▶ _PROBLEM TO SOLVE_: The records that follow must be reproduced in full, with every picture excluded.

▶ _EXERCISE MATERIALS_:
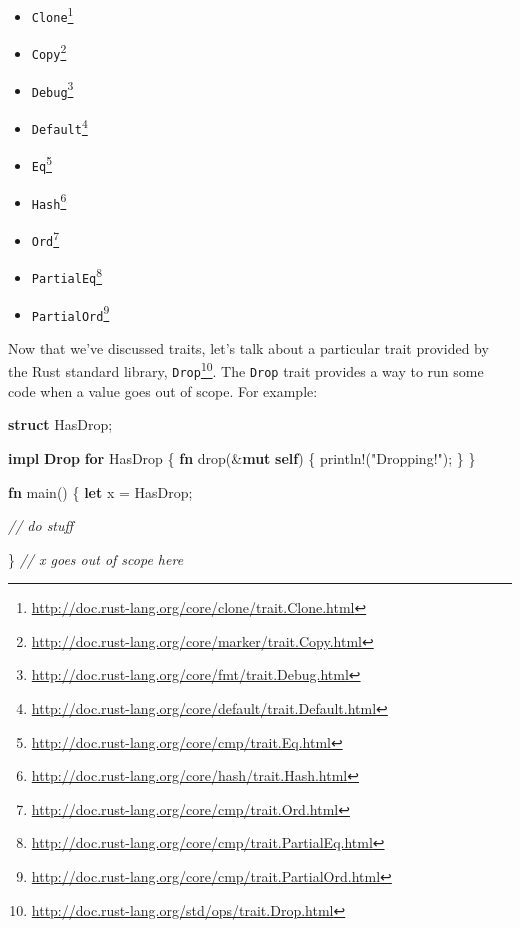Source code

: \documentclass[a4paper,]{book}
\newenvironment{Shaded}{\begin{snugshade}}{\end{snugshade}}
\newcommand{\KeywordTok}[1]{\textcolor[rgb]{0.13,0.29,0.53}{\textbf{{#1}}}}
\newcommand{\StringTok}[1]{\textcolor[rgb]{0.31,0.60,0.02}{{#1}}}
\newcommand{\CommentTok}[1]{\textcolor[rgb]{0.56,0.35,0.01}{\textit{{#1}}}}
\newcommand{\OtherTok}[1]{\textcolor[rgb]{0.56,0.35,0.01}{{#1}}}
\newcommand{\NormalTok}[1]{{#1}}
\renewcommand{\href}[2]{#2\footnote{\url{#1}}}
\begin{document}
\begin{itemize}
\itemsep1pt\parskip0pt
\item
  \href{http://doc.rust-lang.org/core/clone/trait.Clone.html}{\texttt{Clone}}
\item
  \href{http://doc.rust-lang.org/core/marker/trait.Copy.html}{\texttt{Copy}}
\item
  \href{http://doc.rust-lang.org/core/fmt/trait.Debug.html}{\texttt{Debug}}
\item
  \href{http://doc.rust-lang.org/core/default/trait.Default.html}{\texttt{Default}}
\item
  \href{http://doc.rust-lang.org/core/cmp/trait.Eq.html}{\texttt{Eq}}
\item
  \href{http://doc.rust-lang.org/core/hash/trait.Hash.html}{\texttt{Hash}}
\item
  \href{http://doc.rust-lang.org/core/cmp/trait.Ord.html}{\texttt{Ord}}
\item
  \href{http://doc.rust-lang.org/core/cmp/trait.PartialEq.html}{\texttt{PartialEq}}
\item
  \href{http://doc.rust-lang.org/core/cmp/trait.PartialOrd.html}{\texttt{PartialOrd}}
\end{itemize}


Now that we've discussed traits, let's talk about a particular trait
provided by the Rust standard library,
\href{http://doc.rust-lang.org/std/ops/trait.Drop.html}{\texttt{Drop}}.
The \texttt{Drop} trait provides a way to run some code when a value
goes out of scope. For example:

\begin{Shaded}
\begin{Highlighting}[]
\KeywordTok{struct} \NormalTok{HasDrop;}

\KeywordTok{impl} \KeywordTok{Drop} \KeywordTok{for} \NormalTok{HasDrop \{}
    \KeywordTok{fn} \NormalTok{drop(&}\KeywordTok{mut} \KeywordTok{self}\NormalTok{) \{}
        \OtherTok{println!}\NormalTok{(}\StringTok{"Dropping!"}\NormalTok{);}
    \NormalTok{\}}
\NormalTok{\}}

\KeywordTok{fn} \NormalTok{main() \{}
    \KeywordTok{let} \NormalTok{x = HasDrop;}

    \CommentTok{// do stuff}

\NormalTok{\} }\CommentTok{// x goes out of scope here}
\end{Highlighting}
\end{Shaded}
\end{document}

▶ _EXERCISE SOLUTION_:
Source code

: \documentclass[a4paper,]{book}
\newenvironment{Shaded}{\begin{snugshade}}{\end{snugshade}}
\newcommand{\KeywordTok}[1]{\textcolor[rgb]{0.13,0.29,0.53}{\textbf{{#1}}}}
\newcommand{\StringTok}[1]{\textcolor[rgb]{0.31,0.60,0.02}{{#1}}}
\newcommand{\CommentTok}[1]{\textcolor[rgb]{0.56,0.35,0.01}{\textit{{#1}}}}
\newcommand{\OtherTok}[1]{\textcolor[rgb]{0.56,0.35,0.01}{{#1}}}
\newcommand{\NormalTok}[1]{{#1}}
\renewcommand{\href}[2]{#2\footnote{\url{#1}}}
\begin{document}
\begin{itemize}
\itemsep1pt\parskip0pt
\item
  \href{http://doc.rust-lang.org/core/clone/trait.Clone.html}{\texttt{Clone}}
\item
  \href{http://doc.rust-lang.org/core/marker/trait.Copy.html}{\texttt{Copy}}
\item
  \href{http://doc.rust-lang.org/core/fmt/trait.Debug.html}{\texttt{Debug}}
\item
  \href{http://doc.rust-lang.org/core/default/trait.Default.html}{\texttt{Default}}
\item
  \href{http://doc.rust-lang.org/core/cmp/trait.Eq.html}{\texttt{Eq}}
\item
  \href{http://doc.rust-lang.org/core/hash/trait.Hash.html}{\texttt{Hash}}
\item
  \href{http://doc.rust-lang.org/core/cmp/trait.Ord.html}{\texttt{Ord}}
\item
  \href{http://doc.rust-lang.org/core/cmp/trait.PartialEq.html}{\texttt{PartialEq}}
\item
  \href{http://doc.rust-lang.org/core/cmp/trait.PartialOrd.html}{\texttt{PartialOrd}}
\end{itemize}


Now that we've discussed traits, let's talk about a particular trait
provided by the Rust standard library,
\href{http://doc.rust-lang.org/std/ops/trait.Drop.html}{\texttt{Drop}}.
The \texttt{Drop} trait provides a way to run some code when a value
goes out of scope. For example:

\begin{Shaded}
\begin{Highlighting}[]
\KeywordTok{struct} \NormalTok{HasDrop;}

\KeywordTok{impl} \KeywordTok{Drop} \KeywordTok{for} \NormalTok{HasDrop \{}
    \KeywordTok{fn} \NormalTok{drop(&}\KeywordTok{mut} \KeywordTok{self}\NormalTok{) \{}
        \OtherTok{println!}\NormalTok{(}\StringTok{"Dropping!"}\NormalTok{);}
    \NormalTok{\}}
\NormalTok{\}}

\KeywordTok{fn} \NormalTok{main() \{}
    \KeywordTok{let} \NormalTok{x = HasDrop;}

    \CommentTok{// do stuff}

\NormalTok{\} }\CommentTok{// x goes out of scope here}
\end{Highlighting}
\end{Shaded}
\end{document}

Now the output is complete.